:: Provided records
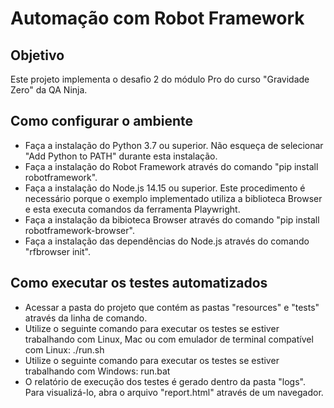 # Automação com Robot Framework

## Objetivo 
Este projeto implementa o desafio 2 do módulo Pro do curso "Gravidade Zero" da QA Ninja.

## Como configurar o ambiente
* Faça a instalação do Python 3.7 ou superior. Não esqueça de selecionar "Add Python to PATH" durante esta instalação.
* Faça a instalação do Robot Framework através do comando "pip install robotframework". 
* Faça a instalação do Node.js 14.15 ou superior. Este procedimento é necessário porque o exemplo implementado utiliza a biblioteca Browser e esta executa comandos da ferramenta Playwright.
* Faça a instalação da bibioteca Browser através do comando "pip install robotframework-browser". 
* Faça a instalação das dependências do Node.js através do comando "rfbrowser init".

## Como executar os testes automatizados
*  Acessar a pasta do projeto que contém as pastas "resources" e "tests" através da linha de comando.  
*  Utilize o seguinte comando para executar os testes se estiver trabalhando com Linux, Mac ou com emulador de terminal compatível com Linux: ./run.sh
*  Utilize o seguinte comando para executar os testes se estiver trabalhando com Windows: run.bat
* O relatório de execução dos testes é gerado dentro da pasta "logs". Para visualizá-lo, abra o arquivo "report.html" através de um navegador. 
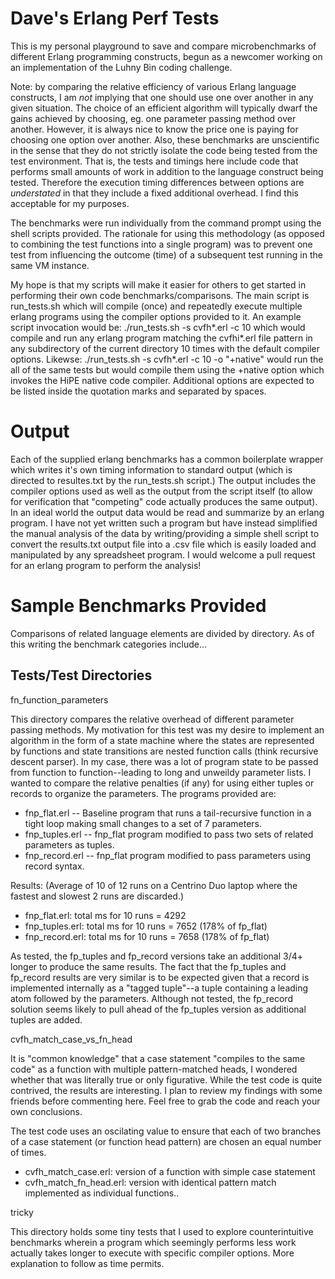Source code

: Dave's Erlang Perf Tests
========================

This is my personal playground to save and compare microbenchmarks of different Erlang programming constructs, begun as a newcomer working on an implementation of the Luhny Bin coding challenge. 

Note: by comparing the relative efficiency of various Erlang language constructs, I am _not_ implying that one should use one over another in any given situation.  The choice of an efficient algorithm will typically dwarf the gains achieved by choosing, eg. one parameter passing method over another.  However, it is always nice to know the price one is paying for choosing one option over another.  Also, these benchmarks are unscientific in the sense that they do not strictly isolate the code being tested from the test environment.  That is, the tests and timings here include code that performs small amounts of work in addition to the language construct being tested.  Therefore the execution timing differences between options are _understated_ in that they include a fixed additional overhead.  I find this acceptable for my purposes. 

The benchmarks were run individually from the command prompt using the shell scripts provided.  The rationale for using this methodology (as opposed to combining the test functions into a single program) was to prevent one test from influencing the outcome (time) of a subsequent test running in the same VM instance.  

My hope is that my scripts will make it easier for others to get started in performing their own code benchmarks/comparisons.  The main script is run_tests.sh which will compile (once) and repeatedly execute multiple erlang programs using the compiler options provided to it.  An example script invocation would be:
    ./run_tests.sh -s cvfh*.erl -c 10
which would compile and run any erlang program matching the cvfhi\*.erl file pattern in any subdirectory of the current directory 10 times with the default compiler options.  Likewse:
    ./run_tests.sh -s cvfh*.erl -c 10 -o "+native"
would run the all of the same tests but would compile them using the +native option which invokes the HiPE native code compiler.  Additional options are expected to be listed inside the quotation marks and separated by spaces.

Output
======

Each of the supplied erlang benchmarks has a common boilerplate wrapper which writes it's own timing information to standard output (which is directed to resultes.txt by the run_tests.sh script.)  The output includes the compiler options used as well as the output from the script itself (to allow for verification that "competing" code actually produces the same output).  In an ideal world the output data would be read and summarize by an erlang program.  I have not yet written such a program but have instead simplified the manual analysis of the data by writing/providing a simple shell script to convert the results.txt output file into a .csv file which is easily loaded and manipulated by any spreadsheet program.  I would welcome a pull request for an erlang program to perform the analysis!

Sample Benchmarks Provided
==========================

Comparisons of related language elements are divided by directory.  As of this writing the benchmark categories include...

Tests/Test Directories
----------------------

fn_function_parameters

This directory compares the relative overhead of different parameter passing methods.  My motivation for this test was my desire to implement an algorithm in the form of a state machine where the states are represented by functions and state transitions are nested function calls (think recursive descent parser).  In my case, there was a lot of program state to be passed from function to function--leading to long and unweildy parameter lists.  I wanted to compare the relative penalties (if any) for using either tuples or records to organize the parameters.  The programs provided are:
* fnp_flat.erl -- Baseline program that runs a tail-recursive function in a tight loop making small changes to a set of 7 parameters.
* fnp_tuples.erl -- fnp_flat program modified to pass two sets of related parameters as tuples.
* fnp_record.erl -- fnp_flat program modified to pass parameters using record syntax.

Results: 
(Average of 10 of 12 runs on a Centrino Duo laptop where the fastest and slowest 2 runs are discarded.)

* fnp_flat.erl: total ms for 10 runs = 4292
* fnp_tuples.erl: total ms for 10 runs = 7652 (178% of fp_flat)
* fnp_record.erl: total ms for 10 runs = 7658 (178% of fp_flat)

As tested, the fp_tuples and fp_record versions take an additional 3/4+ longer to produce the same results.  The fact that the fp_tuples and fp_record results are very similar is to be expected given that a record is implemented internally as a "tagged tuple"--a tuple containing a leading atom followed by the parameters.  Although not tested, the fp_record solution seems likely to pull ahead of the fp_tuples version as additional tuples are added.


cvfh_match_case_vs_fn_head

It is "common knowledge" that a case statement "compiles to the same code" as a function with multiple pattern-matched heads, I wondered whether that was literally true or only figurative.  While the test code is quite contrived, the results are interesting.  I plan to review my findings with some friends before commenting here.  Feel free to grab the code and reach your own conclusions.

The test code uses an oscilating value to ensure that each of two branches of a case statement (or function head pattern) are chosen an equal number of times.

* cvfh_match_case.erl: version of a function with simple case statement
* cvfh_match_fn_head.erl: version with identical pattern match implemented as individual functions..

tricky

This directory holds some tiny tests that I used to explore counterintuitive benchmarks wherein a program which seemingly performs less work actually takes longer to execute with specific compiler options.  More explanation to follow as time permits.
::::
**Work request:** Reproduce every line above exactly as written, omitting the images.

**Problem solution:**
 # Automação com Robot Framework

## Objetivo 
Este projeto implementa o desafio 2 do módulo Pro do curso "Gravidade Zero" da QA Ninja.

## Como configurar o ambiente
* Faça a instalação do Python 3.7 ou superior. Não esqueça de selecionar "Add Python to PATH" durante esta instalação.
* Faça a instalação do Robot Framework através do comando "pip install robotframework". 
* Faça a instalação do Node.js 14.15 ou superior. Este procedimento é necessário porque o exemplo implementado utiliza a biblioteca Browser e esta executa comandos da ferramenta Playwright.
* Faça a instalação da bibioteca Browser através do comando "pip install robotframework-browser". 
* Faça a instalação das dependências do Node.js através do comando "rfbrowser init".

## Como executar os testes automatizados
*  Acessar a pasta do projeto que contém as pastas "resources" e "tests" através da linha de comando.  
*  Utilize o seguinte comando para executar os testes se estiver trabalhando com Linux, Mac ou com emulador de terminal compatível com Linux: ./run.sh
*  Utilize o seguinte comando para executar os testes se estiver trabalhando com Windows: run.bat
* O relatório de execução dos testes é gerado dentro da pasta "logs". Para visualizá-lo, abra o arquivo "report.html" através de um navegador. 
Source code

: Dave's Erlang Perf Tests
========================

This is my personal playground to save and compare microbenchmarks of different Erlang programming constructs, begun as a newcomer working on an implementation of the Luhny Bin coding challenge. 

Note: by comparing the relative efficiency of various Erlang language constructs, I am _not_ implying that one should use one over another in any given situation.  The choice of an efficient algorithm will typically dwarf the gains achieved by choosing, eg. one parameter passing method over another.  However, it is always nice to know the price one is paying for choosing one option over another.  Also, these benchmarks are unscientific in the sense that they do not strictly isolate the code being tested from the test environment.  That is, the tests and timings here include code that performs small amounts of work in addition to the language construct being tested.  Therefore the execution timing differences between options are _understated_ in that they include a fixed additional overhead.  I find this acceptable for my purposes. 

The benchmarks were run individually from the command prompt using the shell scripts provided.  The rationale for using this methodology (as opposed to combining the test functions into a single program) was to prevent one test from influencing the outcome (time) of a subsequent test running in the same VM instance.  

My hope is that my scripts will make it easier for others to get started in performing their own code benchmarks/comparisons.  The main script is run_tests.sh which will compile (once) and repeatedly execute multiple erlang programs using the compiler options provided to it.  An example script invocation would be:
    ./run_tests.sh -s cvfh*.erl -c 10
which would compile and run any erlang program matching the cvfhi\*.erl file pattern in any subdirectory of the current directory 10 times with the default compiler options.  Likewse:
    ./run_tests.sh -s cvfh*.erl -c 10 -o "+native"
would run the all of the same tests but would compile them using the +native option which invokes the HiPE native code compiler.  Additional options are expected to be listed inside the quotation marks and separated by spaces.

Output
======

Each of the supplied erlang benchmarks has a common boilerplate wrapper which writes it's own timing information to standard output (which is directed to resultes.txt by the run_tests.sh script.)  The output includes the compiler options used as well as the output from the script itself (to allow for verification that "competing" code actually produces the same output).  In an ideal world the output data would be read and summarize by an erlang program.  I have not yet written such a program but have instead simplified the manual analysis of the data by writing/providing a simple shell script to convert the results.txt output file into a .csv file which is easily loaded and manipulated by any spreadsheet program.  I would welcome a pull request for an erlang program to perform the analysis!

Sample Benchmarks Provided
==========================

Comparisons of related language elements are divided by directory.  As of this writing the benchmark categories include...

Tests/Test Directories
----------------------

fn_function_parameters

This directory compares the relative overhead of different parameter passing methods.  My motivation for this test was my desire to implement an algorithm in the form of a state machine where the states are represented by functions and state transitions are nested function calls (think recursive descent parser).  In my case, there was a lot of program state to be passed from function to function--leading to long and unweildy parameter lists.  I wanted to compare the relative penalties (if any) for using either tuples or records to organize the parameters.  The programs provided are:
* fnp_flat.erl -- Baseline program that runs a tail-recursive function in a tight loop making small changes to a set of 7 parameters.
* fnp_tuples.erl -- fnp_flat program modified to pass two sets of related parameters as tuples.
* fnp_record.erl -- fnp_flat program modified to pass parameters using record syntax.

Results: 
(Average of 10 of 12 runs on a Centrino Duo laptop where the fastest and slowest 2 runs are discarded.)

* fnp_flat.erl: total ms for 10 runs = 4292
* fnp_tuples.erl: total ms for 10 runs = 7652 (178% of fp_flat)
* fnp_record.erl: total ms for 10 runs = 7658 (178% of fp_flat)

As tested, the fp_tuples and fp_record versions take an additional 3/4+ longer to produce the same results.  The fact that the fp_tuples and fp_record results are very similar is to be expected given that a record is implemented internally as a "tagged tuple"--a tuple containing a leading atom followed by the parameters.  Although not tested, the fp_record solution seems likely to pull ahead of the fp_tuples version as additional tuples are added.


cvfh_match_case_vs_fn_head

It is "common knowledge" that a case statement "compiles to the same code" as a function with multiple pattern-matched heads, I wondered whether that was literally true or only figurative.  While the test code is quite contrived, the results are interesting.  I plan to review my findings with some friends before commenting here.  Feel free to grab the code and reach your own conclusions.

The test code uses an oscilating value to ensure that each of two branches of a case statement (or function head pattern) are chosen an equal number of times.

* cvfh_match_case.erl: version of a function with simple case statement
* cvfh_match_fn_head.erl: version with identical pattern match implemented as individual functions..

tricky

This directory holds some tiny tests that I used to explore counterintuitive benchmarks wherein a program which seemingly performs less work actually takes longer to execute with specific compiler options.  More explanation to follow as time permits.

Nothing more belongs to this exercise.